A: This was the most brilliant and vital layer of the SynoSys experiment. To ensure the LLM was accurately mapping human psychology rather than generating “hallucinations,” the team used objective choice mathematics as a strict validation shield. They took the psychological reasons the AI discovered in a participant’s text, like “trying to avoid a catastrophic loss”, and plugged that exact rationale into a separate mathematical algorithm tracking the participant’s actual physical gambling behavior. The math and the text aligned perfectly: the choices people made matched up precisely with the written motivations the AI extracted from their journals, proving the LLM’s scale is highly accurate and scientifically sound.
A: Most monumental choices in life, like planning for retirement, choosing a cancer treatment, or adapting to new technology, involve incredibly messy trade-offs that don’t fit into a simple multiple-choice question. Historically, governments and banks have struggled to analyze mass public surveys because coding open-ended feedback is too slow. This new framework allows public policy analysts to deploy LLMs to immediately read and quantify thousands of complex, written responses from real citizens. This reveals exactly how the public simplifies complicated problems, what specific pieces of information they focus on, and how to design safer, clearer, and more supportive programs that match real human behavior.
Editorial Notes:
- This article was edited by a Neuroscience News editor.
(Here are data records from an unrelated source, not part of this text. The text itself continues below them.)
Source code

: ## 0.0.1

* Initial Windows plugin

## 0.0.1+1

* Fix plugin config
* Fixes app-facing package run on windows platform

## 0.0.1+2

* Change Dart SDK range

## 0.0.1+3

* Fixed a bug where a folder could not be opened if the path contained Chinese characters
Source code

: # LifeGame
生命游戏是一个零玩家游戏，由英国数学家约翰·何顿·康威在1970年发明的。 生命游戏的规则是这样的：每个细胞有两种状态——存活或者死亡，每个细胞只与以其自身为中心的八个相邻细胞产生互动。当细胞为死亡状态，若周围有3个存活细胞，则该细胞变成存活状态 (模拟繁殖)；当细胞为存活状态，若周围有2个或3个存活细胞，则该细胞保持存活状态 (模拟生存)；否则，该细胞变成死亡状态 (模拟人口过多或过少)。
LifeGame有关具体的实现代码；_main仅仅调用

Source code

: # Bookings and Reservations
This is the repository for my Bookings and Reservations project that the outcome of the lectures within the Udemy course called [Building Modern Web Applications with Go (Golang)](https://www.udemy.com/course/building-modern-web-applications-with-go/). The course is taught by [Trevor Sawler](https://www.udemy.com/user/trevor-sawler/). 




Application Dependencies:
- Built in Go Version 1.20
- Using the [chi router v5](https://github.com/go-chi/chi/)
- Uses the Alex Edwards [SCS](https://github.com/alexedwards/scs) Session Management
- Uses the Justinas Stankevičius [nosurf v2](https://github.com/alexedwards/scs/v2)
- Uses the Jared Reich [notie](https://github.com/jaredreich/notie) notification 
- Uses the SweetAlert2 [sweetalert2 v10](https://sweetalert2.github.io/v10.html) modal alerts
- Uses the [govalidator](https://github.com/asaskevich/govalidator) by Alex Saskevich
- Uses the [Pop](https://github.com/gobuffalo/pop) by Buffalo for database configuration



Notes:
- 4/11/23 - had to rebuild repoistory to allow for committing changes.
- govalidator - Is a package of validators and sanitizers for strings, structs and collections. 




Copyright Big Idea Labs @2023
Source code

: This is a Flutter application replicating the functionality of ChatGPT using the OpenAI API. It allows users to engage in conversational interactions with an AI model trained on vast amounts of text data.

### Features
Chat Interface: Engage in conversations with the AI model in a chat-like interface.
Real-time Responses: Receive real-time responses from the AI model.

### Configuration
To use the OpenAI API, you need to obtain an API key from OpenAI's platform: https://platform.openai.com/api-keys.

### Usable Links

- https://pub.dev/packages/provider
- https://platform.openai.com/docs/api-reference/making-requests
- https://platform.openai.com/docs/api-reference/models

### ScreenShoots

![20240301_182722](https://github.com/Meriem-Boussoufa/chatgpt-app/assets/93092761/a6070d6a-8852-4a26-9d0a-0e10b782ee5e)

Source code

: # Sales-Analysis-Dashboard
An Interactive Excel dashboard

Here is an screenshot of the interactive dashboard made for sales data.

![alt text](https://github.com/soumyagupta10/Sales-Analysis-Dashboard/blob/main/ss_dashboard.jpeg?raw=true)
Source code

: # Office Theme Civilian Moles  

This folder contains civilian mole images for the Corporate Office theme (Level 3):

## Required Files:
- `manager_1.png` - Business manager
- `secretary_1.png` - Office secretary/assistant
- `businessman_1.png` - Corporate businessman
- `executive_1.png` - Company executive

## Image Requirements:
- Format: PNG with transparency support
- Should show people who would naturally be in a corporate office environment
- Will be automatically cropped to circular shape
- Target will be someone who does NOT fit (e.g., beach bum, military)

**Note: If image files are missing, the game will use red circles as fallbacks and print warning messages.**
- Journal paper reviewed in full.
- Additional context added by our staff.
About this AI and decision-making research news
Author: Benjamin Griebe
Source: TUD
Contact: Benjamin Griebe – TUD
Image: The image is credited to Neuroscience News
Original Research: Open access.
“Large language models accurately identify decision reasons in verbal reports” by Dirk U. Wulff, Kamil Fuławka, Ralph Hertwig. PNAS
DOI:10.1073/pnas.2526798123
Abstract
Large language models accurately identify decision reasons in verbal reports
Understanding the reasons behind human choices under risk is a central goal of decision scientists, but traditional methods relying on behavioral data are limited by strict invariance assumptions. We introduce a scalable analytical framework using large language models (LLMs) to analyze verbal reports and identify articulated reasons for choice between monetary lotteries.
A validated LLM accurately identified predefined decision reasons in participants’ free-text reports, aligning with their actual choices in 95% of trials. Our analysis reveals that the reasons behind people’s decisions vary systematically and are driven more by the structure of the choice problem than by individual differences.
Crucially, reasons identified from verbal reports yield more parsimonious and informative representations of decision processes compared to those inferred from choices alone; furthermore, problem-specific reason profiles achieve out-of-sample prediction accuracy that is competitive with established computational models.
This work demonstrates that verbal reports are a rich data source and our analytical framework can unlock their potential, delivering results that challenge the field’s foundational invariance assumptions and pave the way for more context-sensitive and interpretable models of human decision making.